EXERCISE OBJECTIVE
Each line of the entries below that holds "There" is needed, copied in full.
------------------------------------------------------------------------
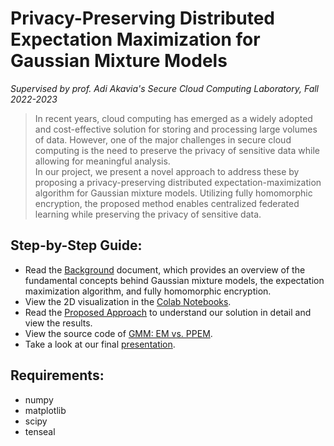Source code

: # Privacy-Preserving Distributed Expectation Maximization for Gaussian Mixture Models  
*Supervised by prof. Adi Akavia's Secure Cloud Computing Laboratory, Fall 2022-2023*  
  
  
> In recent years, cloud computing has emerged as a widely adopted and cost-effective solution for storing and processing large volumes of data. However, one of the major challenges in secure cloud computing is the need to preserve the privacy of sensitive data while allowing for meaningful analysis.  
In our project, we present a novel approach to address these by proposing a privacy-preserving distributed expectation-maximization algorithm for Gaussian mixture models. Utilizing fully homomorphic encryption, the proposed method enables centralized federated learning while preserving the privacy of sensitive data.  
  
  
## Step-by-Step Guide:  
- Read the [Background](Background.md) document, which provides an overview of the fundamental concepts behind Gaussian mixture models, the expectation maximization algorithm, and fully homomorphic encryption. 
- View the 2D visualization in the [Colab Notebooks](Notebooks).  
- Read the [Proposed Approach](Proposed_Approach.md) to understand our solution in detail and view the results.  
- View the source code of [GMM: EM vs. PPEM](GMM_EM_vs_PPEM.ipynb).  
- Take a look at our final [presentation](slides.pdf).  



## Requirements:  
- numpy
- matplotlib
- scipy
- tenseal  
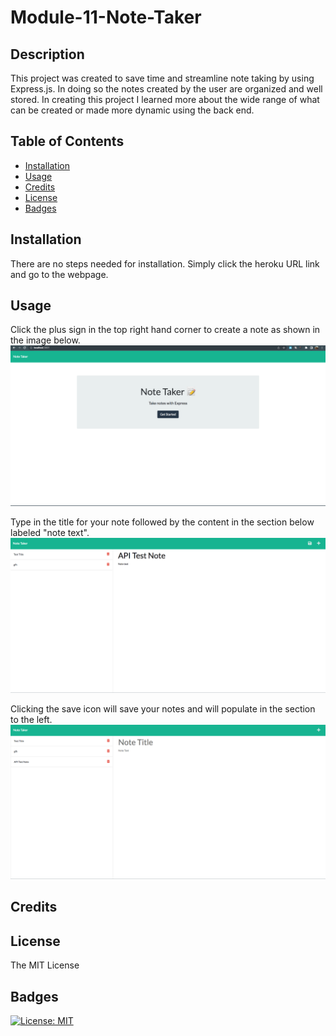 # Module-11-Note-Taker

## Description

This project was created to save time and streamline note taking by using Express.js. In doing so the notes created by the user are organized and well stored. In creating this project I learned more about the wide range of what can be created or made more dynamic using the back end. 

## Table of Contents

- [Installation](#installation)
- [Usage](#usage)
- [Credits](#credits)
- [License](#license)
- [Badges](#badges)

## Installation

There are no steps needed for installation. Simply click the heroku URL link and go to the webpage.

## Usage

Click the plus sign in the top right hand corner to create a note as shown in the image below. 
![Start Screen](screenshots/starterscreen.png)

Type in the title for your note followed by the content in the section below labeled "note text". 
![Created Note](screenshots/creatingnote.png)

Clicking the save icon will save your notes and will populate in the section to the left.  
![Finished Note](screenshots/creatednote.png)

## Credits

## License

The MIT License

## Badges

[![License: MIT](https://img.shields.io/badge/License-MIT-yellow.svg)](https://opensource.org/licenses/MIT)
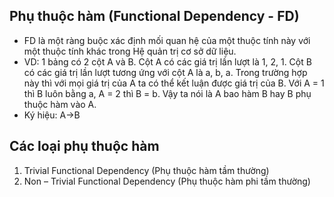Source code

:## Phụ thuộc hàm (Functional Dependency - FD) 
- FD là một ràng buộc xác định mối quan hệ của một thuộc tính này với một thuộc tính khác trong Hệ quản trị cơ sở dữ liệu.
- VD: 1 bảng có 2 cột A và B. Cột A có các giá trị lần lượt là 1, 2, 1. Cột B có các giá trị lần lượt tương ứng với cột A là a, b, a. Trong trường hợp này thì với mọi giá trị của A ta có thể kết luận được giá trị của B. Với A = 1 thì B luôn bằng a, A = 2 thì B = b. Vậy ta nói là A bao hàm B hay B phụ thuộc hàm vào A.
- Ký hiệu: A→B 
## Các loại phụ thuộc hàm
1. Trivial Functional Dependency (Phụ thuộc hàm tầm thường)
2. Non – Trivial Functional Dependency (Phụ thuộc hàm phi tầm thường) 
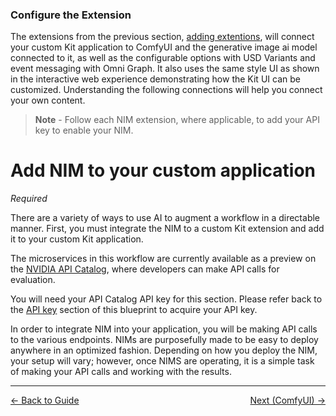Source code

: ### **Configure the Extension**

The extensions from the previous section, [adding extentions](./add_ext.md), will connect your custom Kit application to ComfyUI and the generative image ai model connected to it, as well as the configurable options with USD Variants and event messaging with Omni Graph.  It also uses the same style UI as shown in the interactive web experience demonstrating how the Kit UI can be customized. Understanding the following connections will help you connect your own content.

> **Note** \- Follow each NIM extension, where applicable, to add your API key to enable your NIM.

# Add NIM to your custom application

*Required*

There are a variety of ways to use AI to augment a workflow in a directable manner. First, you must integrate the NIM to a custom Kit extension and add it to your custom Kit application.

The microservices in this workflow are currently available as a preview on the [NVIDIA API Catalog](https://build.nvidia.com/explore/discover/), where developers can make API calls for evaluation. 

You will need your API Catalog API key for this section. Please refer back to the [API key](./api_key.md) section of this blueprint to acquire your API key.

In order to integrate NIM into your application, you will be making API calls to the various endpoints. NIMs are purposefully made to be easy to deploy anywhere in an optimized fashion. Depending on how you deploy the NIM, your setup will vary; however, once NIMS are operating, it is a simple task of making your API calls and working with the results.

----
<span style="float:left;">[&larr; Back to Guide](../README.md)</span>                     <span style="float: right;">[Next (ComfyUI) &rarr;](./comfyui.md)</span>
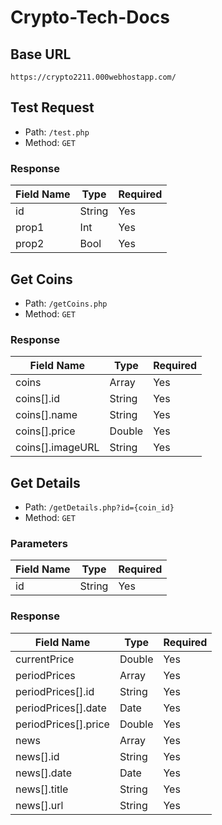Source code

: # Crypto-Tech-Docs

## Base URL

`https://crypto2211.000webhostapp.com/`

## Test Request

- Path: `/test.php`
- Method: `GET`

### Response

|Field Name|Type|Required|
|---|---|---|
|id|String|Yes|
|prop1|Int|Yes|
|prop2|Bool|Yes|

## Get Coins

- Path: `/getCoins.php`
- Method: `GET`

### Response

|Field Name|Type|Required|
|---|---|---|
|coins|Array|Yes|
|coins[].id|String|Yes|
|coins[].name|String|Yes|
|coins[].price|Double|Yes|
|coins[].imageURL|String|Yes|

## Get Details

- Path: `/getDetails.php?id={coin_id}`
- Method: `GET`

### Parameters

|Field Name|Type|Required|
|---|---|---|
|id|String|Yes|

### Response

|Field Name|Type|Required|
|---|---|---|
|currentPrice|Double|Yes|
|periodPrices|Array|Yes|
|periodPrices[].id|String|Yes|
|periodPrices[].date|Date|Yes|
|periodPrices[].price|Double|Yes|
|news|Array|Yes|
|news[].id|String|Yes|
|news[].date|Date|Yes|
|news[].title|String|Yes|
|news[].url|String|Yes|
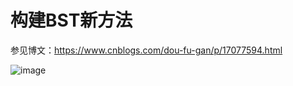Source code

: # 构建BST新方法

参见博文：https://www.cnblogs.com/dou-fu-gan/p/17077594.html

![image](https://user-images.githubusercontent.com/60140774/216256582-fea878dd-0358-41b7-9085-a008d88f1fdd.png)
------------------------------------------------------------------------
RESPONSE
There are no steps needed for installation. Simply click the heroku URL link and go to the webpage.
There are a variety of ways to use AI to augment a workflow in a directable manner. First, you must integrate the NIM to a custom Kit extension and add it to your custom Kit application.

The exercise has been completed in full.